→ MATERIAL PROVIDED
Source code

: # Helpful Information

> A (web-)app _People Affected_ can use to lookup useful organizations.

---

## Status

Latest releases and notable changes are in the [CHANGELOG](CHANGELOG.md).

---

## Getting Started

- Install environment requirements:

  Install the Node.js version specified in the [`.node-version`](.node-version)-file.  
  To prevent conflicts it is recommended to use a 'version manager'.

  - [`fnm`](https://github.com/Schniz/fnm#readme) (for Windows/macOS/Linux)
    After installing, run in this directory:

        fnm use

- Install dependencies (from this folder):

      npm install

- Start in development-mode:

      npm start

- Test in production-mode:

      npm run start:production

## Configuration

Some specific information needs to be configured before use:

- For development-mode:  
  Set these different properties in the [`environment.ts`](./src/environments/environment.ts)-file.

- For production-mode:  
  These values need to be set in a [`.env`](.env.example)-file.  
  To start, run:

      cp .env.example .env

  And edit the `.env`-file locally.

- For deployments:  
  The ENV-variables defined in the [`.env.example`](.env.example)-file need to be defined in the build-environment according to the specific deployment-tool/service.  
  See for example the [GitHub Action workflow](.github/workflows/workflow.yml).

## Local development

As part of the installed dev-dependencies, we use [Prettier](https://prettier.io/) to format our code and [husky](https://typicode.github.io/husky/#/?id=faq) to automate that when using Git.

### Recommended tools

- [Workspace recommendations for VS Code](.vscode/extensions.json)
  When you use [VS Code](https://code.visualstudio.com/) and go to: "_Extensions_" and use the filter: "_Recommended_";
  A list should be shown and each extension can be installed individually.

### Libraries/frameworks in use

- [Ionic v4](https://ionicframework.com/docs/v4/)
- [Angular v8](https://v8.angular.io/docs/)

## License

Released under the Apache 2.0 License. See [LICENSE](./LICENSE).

→ TASK REQUIREMENTS
All lines containing "mode" in the material above should appear in your reply, copied exactly.

→ SOLUTION
- Start in development-mode:
- Test in production-mode:
- For development-mode:  
- For production-mode:  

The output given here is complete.